• _Source material_:
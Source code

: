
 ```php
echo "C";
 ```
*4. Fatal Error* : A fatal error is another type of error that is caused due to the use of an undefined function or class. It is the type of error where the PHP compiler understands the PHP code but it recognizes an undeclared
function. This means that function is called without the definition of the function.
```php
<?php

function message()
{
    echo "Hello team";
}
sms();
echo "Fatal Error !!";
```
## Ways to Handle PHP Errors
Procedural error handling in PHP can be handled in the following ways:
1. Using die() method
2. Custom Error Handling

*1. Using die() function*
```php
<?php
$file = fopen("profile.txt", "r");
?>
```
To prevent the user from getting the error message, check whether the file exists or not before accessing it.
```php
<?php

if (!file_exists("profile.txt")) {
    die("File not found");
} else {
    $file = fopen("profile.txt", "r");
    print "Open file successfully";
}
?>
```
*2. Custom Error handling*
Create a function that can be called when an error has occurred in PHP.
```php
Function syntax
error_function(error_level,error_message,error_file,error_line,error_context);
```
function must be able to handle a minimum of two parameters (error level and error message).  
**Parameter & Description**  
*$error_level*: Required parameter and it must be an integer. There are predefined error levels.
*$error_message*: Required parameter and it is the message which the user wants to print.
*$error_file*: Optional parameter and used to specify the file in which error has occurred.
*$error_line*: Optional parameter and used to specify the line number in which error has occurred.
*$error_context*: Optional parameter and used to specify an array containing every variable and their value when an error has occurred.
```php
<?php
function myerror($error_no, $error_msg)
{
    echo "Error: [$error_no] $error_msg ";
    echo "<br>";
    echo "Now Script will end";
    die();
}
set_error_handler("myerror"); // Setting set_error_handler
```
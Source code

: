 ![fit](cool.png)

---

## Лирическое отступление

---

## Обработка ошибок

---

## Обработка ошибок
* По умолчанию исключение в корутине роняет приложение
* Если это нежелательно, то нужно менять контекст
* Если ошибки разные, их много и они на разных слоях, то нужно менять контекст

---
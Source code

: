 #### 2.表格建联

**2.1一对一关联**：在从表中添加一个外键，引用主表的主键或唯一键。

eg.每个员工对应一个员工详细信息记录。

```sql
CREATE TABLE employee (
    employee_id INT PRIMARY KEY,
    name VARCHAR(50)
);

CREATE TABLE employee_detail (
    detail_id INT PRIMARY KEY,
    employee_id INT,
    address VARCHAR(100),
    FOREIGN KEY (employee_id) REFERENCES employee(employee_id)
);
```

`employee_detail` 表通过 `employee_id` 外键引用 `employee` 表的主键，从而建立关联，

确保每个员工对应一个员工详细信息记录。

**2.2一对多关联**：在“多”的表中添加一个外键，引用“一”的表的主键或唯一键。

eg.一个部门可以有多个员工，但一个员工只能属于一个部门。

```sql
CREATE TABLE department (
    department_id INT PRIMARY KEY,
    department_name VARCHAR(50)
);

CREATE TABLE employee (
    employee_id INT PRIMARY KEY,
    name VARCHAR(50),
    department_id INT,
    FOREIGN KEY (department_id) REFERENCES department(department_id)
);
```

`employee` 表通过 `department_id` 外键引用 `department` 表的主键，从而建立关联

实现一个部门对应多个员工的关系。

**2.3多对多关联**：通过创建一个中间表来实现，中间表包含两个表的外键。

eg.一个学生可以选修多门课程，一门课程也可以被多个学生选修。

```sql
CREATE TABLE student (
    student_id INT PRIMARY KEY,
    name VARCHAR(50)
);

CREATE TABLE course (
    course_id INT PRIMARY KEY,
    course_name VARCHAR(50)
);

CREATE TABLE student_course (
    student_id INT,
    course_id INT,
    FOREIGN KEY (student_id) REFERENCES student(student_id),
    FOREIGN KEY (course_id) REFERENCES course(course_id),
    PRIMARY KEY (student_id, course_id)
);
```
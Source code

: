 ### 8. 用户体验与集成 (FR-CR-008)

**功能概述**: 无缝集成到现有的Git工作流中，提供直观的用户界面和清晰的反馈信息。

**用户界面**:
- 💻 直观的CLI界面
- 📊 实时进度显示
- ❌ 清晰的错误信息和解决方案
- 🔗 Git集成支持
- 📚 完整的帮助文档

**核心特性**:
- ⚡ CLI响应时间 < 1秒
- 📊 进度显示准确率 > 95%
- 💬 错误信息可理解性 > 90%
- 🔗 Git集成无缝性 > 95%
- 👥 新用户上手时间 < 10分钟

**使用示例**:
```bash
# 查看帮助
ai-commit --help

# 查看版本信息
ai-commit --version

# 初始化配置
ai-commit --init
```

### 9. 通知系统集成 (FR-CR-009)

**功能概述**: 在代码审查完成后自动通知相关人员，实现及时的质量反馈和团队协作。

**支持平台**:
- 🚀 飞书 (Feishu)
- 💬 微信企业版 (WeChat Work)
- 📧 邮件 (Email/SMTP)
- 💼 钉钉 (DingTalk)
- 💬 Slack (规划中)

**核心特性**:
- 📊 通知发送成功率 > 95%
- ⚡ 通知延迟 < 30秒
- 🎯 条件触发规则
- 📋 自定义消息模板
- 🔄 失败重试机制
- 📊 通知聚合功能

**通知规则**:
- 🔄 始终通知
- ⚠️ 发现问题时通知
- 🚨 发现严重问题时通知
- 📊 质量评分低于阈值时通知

• _Task to carry out_:
Across the records above, how many lines contain the word "profile"? Give the number by itself.

• _Your response_:
3